▸ TASK GOAL
Once you have read the listing, output it exactly and completely.

▸ DATA SHOWN

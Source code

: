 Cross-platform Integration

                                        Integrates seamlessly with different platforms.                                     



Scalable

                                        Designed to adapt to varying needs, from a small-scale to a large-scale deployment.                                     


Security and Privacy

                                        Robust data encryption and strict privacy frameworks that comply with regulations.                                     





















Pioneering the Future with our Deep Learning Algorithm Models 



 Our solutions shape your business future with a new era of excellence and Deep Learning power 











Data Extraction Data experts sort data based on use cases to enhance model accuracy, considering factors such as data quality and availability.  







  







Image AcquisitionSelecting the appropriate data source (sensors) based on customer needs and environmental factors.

▸ WRITTEN ANSWER
Source code

: Cross-platform Integration

                                        Integrates seamlessly with different platforms.                                     



Scalable

                                        Designed to adapt to varying needs, from a small-scale to a large-scale deployment.                                     


Security and Privacy

                                        Robust data encryption and strict privacy frameworks that comply with regulations.                                     





















Pioneering the Future with our Deep Learning Algorithm Models 



 Our solutions shape your business future with a new era of excellence and Deep Learning power 











Data Extraction Data experts sort data based on use cases to enhance model accuracy, considering factors such as data quality and availability.  







  







Image AcquisitionSelecting the appropriate data source (sensors) based on customer needs and environmental factors.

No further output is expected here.